As a manufacturer, you know the drill: legislation get stiffer, competition gets fiercer, consumers change their minds faster, etc. To face it, you may have put efforts in maximizing your innovation potential by shortening your time-to-market, improving the reliability of your design chain, streamlining your manufacturing processes and so on.
How did this work for you? Did multiplying the number of new products really help you retain your loyal customers or attract and convert new ones? No? Well, don’t blame your design teams. No matter how well they can develop new products, they still need project managers to take the right decision on the products to develop.
Because the food & beverage and the cosmetic & personal care markets are already saturated and suffer an unprecedented disloyalty from customers, the challenge is no longer to flood the aisles with innovations but rather fight the paradox of choice.
Product portfolio and paradox of choice
An experiment was led in 2000 on a local food market to test the influence of the number of possible choices on the decision making. Two tables were set: one with 6 jars of jam, one with 24. While the table with 24 jars attracted more people, it ended up converting ten times less than the one with 6 jars.
This is the paradox of choice: “if a person is presented with too many choices, he or she is actually less likely to buy.” While it can be hard to observe it directly in retail stores where product categories are mature, it grows to a significant importance in new markets, like the very new one of cannabis.
« Estimated at $8 billion in 2018, the total sales of legalized cannabis in the US could rise to over $40 billion by 2025. ». This includes all its available formats: flowers, vapor pens and edibles & others. The « edible and others » category – food, beverage, cosmetic, pet care, etc. – rose from $874 million to $2.64 billion from 2014 to 21018, multiplied by 3 in 4 years.
In Cannabis Products, August 2019, Jean-Pierre Lacroix identifies three distinct segments within the cannabis market:
– Habitual users of the product
– Opponents to the use and legalization of cannabis
– The center group, comprised of cannabis aware consumers and cannabis non-users
The first group is smaller than the others, is already educated and has the highest consumption rate of cannabis. The second one will obviously not be a growth driver because of its well-rooted ideology opposed to these new products. “The real market-shaping growth will come from […] customers in the center” because “one of the biggest barriers to new use consumption is the low level of knowledge.” Thus, “the ability of a cannabis professional to help navigate the range of cannabis edible and beverage products and usage will help remove some of the complexity of choice.”

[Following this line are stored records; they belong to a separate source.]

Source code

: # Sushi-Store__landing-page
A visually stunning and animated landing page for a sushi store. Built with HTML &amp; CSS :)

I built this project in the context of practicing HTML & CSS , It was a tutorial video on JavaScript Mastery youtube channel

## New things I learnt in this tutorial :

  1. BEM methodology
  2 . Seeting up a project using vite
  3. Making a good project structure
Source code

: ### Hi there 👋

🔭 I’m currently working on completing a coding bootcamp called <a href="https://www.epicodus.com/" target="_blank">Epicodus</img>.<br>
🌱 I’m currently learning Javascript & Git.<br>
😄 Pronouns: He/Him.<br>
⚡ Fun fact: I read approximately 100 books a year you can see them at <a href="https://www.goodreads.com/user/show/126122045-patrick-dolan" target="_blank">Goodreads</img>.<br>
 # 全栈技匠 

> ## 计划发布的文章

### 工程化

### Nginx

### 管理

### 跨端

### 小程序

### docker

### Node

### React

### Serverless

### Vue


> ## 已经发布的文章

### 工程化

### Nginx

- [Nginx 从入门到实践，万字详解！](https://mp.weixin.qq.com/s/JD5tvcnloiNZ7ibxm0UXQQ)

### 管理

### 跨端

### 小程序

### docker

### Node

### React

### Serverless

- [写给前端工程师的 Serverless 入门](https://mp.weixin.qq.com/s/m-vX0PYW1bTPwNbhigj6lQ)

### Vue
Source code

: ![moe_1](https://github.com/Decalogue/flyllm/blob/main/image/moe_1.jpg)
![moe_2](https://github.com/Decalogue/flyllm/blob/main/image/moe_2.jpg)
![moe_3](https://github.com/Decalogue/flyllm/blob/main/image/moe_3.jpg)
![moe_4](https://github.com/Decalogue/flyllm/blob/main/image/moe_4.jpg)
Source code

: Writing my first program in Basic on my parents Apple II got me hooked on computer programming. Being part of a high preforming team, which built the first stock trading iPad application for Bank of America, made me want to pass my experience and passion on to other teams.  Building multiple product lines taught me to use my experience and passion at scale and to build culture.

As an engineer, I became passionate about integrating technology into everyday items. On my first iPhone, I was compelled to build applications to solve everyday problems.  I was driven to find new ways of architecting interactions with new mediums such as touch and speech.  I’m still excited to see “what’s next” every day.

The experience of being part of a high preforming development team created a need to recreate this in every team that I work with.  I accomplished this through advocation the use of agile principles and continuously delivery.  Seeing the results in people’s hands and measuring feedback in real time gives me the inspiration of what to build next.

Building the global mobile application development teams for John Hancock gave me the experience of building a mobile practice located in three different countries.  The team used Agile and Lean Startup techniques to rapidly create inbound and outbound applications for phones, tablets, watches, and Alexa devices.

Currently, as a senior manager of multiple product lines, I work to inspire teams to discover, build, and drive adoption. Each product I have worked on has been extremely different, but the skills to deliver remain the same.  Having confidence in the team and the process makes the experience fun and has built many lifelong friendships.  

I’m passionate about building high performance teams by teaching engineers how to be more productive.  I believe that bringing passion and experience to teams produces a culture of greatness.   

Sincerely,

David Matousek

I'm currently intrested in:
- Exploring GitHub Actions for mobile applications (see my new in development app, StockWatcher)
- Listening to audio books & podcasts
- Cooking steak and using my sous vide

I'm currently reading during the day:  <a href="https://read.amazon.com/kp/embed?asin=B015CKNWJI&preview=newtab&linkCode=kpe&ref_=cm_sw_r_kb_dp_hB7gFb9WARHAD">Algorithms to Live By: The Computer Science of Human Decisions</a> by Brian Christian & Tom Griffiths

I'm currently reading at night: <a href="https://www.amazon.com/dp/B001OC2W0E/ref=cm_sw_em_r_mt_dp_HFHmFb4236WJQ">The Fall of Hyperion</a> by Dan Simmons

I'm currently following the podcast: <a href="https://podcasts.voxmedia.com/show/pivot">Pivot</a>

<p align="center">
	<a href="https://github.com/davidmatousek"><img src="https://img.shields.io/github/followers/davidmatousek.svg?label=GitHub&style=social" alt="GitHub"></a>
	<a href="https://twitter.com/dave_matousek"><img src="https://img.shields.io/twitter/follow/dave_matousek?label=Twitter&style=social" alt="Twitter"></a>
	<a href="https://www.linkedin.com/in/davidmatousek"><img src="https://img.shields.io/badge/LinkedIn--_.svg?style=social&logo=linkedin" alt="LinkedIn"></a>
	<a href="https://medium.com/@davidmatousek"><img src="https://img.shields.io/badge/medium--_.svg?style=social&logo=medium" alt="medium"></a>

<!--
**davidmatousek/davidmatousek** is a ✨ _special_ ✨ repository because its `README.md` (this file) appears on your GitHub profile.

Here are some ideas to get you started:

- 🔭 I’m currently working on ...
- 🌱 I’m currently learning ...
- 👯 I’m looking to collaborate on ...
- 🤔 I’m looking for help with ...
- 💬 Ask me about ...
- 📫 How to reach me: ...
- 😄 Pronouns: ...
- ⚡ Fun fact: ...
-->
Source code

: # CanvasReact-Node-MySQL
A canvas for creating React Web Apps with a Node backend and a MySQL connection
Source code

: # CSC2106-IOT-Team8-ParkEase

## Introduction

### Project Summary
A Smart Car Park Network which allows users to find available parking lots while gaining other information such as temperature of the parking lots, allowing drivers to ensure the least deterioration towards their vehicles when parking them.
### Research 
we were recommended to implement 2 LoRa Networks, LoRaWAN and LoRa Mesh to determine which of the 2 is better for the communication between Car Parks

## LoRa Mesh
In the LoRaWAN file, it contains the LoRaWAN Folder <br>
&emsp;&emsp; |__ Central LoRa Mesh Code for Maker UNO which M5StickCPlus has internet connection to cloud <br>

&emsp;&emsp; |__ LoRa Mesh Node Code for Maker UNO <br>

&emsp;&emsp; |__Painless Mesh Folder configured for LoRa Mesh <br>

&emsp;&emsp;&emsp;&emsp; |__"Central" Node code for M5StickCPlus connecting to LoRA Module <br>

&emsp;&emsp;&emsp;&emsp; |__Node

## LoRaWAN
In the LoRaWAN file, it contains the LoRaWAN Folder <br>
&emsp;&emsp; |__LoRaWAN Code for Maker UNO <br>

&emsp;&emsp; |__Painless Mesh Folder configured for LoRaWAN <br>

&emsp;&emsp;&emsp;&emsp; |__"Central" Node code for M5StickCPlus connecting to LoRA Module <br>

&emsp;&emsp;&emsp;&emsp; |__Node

In this plethora of innovations, highlighting the value proposition and offering a non-ambiguous set of choices to the customer is key for him to appropriate this new product. When manufacturers do not follow these principles, customers are, now more than ever, more likely to switch to a competitor’s product.
Brand disloyalty as a behavioral symptom
- Only 8% of global customers are loyal to the brands and products they’ve always bought
- 80% of new consumer packaged goods (CPG) products are not incremental to either the brand or the category
- 25% of new products actually reduce the total sales of a brand franchise.
While continuously releasing new products might help retain the small percentage of loyal customers, it won’t help attract new people if they are not able to properly how these products differentiate one from another. And before you insist on the unique value of your brand’s innovations, remember that all your competitors also market new products at the same time. Everyone is contributing to the uncatchable pace of innovation which strengthens the confusion in the consumer’s mind.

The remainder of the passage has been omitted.